On the day of the killing, she watched a video on the physical exam of an infant delivered pre-term at 35 weeks, he said. Simmons-Hancock had a 35-week pregnancy when she was killed.

Parker also ran numerous Google searches about pregnancy, Estes said.

“She watched all these videos, clicked on all these links, and they were all at 35 weeks,” prosecutor Kelley Crisp said.

“My opinion is Taylor Parker faked her pregnancy. ... She planned and carried out the murder of Reagan,” Estes said.

Parker's attorney, Jeff Harrelson, challenged that opinion, telling Estes, “You can see somebody looked them up, but you don’t know why. You can have a theory.”

Parker, 29, has pleaded not guilty to capital murder and kidnapping in the October 2020 deaths of Simmons-Hancock, 21, and the daughter who died after being cut from her mother’s womb. Authorities say Simmons-Hancock was stabbed and cut more than 100 times and had her skull crushed with a hammer in her New Boston, Texas, home before a scalpel was used to remove her unborn baby. She is also charged with non-capital murder in connection with the baby’s death.

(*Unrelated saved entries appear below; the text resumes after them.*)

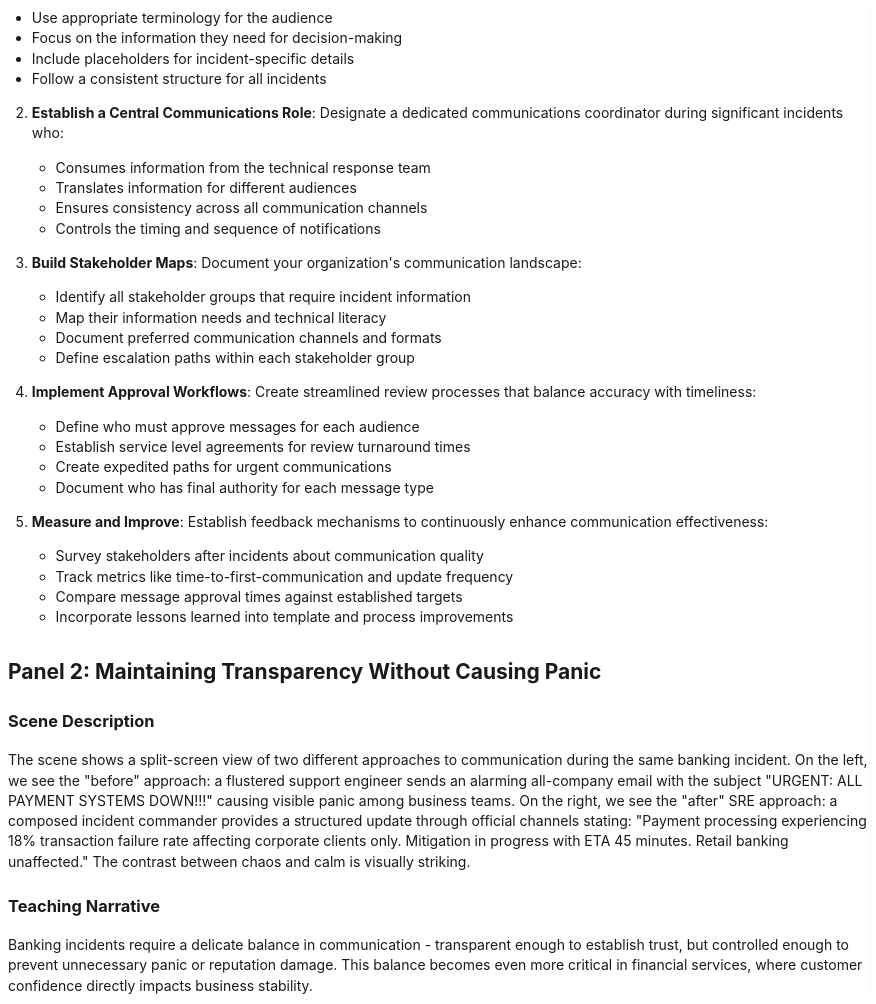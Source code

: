    - Use appropriate terminology for the audience
   - Focus on the information they need for decision-making
   - Include placeholders for incident-specific details
   - Follow a consistent structure for all incidents

2. **Establish a Central Communications Role**: Designate a dedicated communications coordinator during significant incidents who:

   - Consumes information from the technical response team
   - Translates information for different audiences
   - Ensures consistency across all communication channels
   - Controls the timing and sequence of notifications

3. **Build Stakeholder Maps**: Document your organization's communication landscape:

   - Identify all stakeholder groups that require incident information
   - Map their information needs and technical literacy
   - Document preferred communication channels and formats
   - Define escalation paths within each stakeholder group

4. **Implement Approval Workflows**: Create streamlined review processes that balance accuracy with timeliness:

   - Define who must approve messages for each audience
   - Establish service level agreements for review turnaround times
   - Create expedited paths for urgent communications
   - Document who has final authority for each message type

5. **Measure and Improve**: Establish feedback mechanisms to continuously enhance communication effectiveness:

   - Survey stakeholders after incidents about communication quality
   - Track metrics like time-to-first-communication and update frequency
   - Compare message approval times against established targets
   - Incorporate lessons learned into template and process improvements

## Panel 2: Maintaining Transparency Without Causing Panic

### Scene Description

 The scene shows a split-screen view of two different approaches to communication during the same banking incident. On the left, we see the "before" approach: a flustered support engineer sends an alarming all-company email with the subject "URGENT: ALL PAYMENT SYSTEMS DOWN!!!" causing visible panic among business teams. On the right, we see the "after" SRE approach: a composed incident commander provides a structured update through official channels stating: "Payment processing experiencing 18% transaction failure rate affecting corporate clients only. Mitigation in progress with ETA 45 minutes. Retail banking unaffected." The contrast between chaos and calm is visually striking.

### Teaching Narrative

Banking incidents require a delicate balance in communication - transparent enough to establish trust, but controlled enough to prevent unnecessary panic or reputation damage. This balance becomes even more critical in financial services, where customer confidence directly impacts business stability.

In her opening statement Monday, Crisp told the Bowie County jury that Parker acted not because she wanted a baby but to keep from losing her boyfriend. Crisp said Parker disguised herself to make her look pregnant for nearly 10 months, faked ultrasounds, had a gender-reveal party and posted about her fake pregnancy on social media while searching for a possible victim, Crisp said.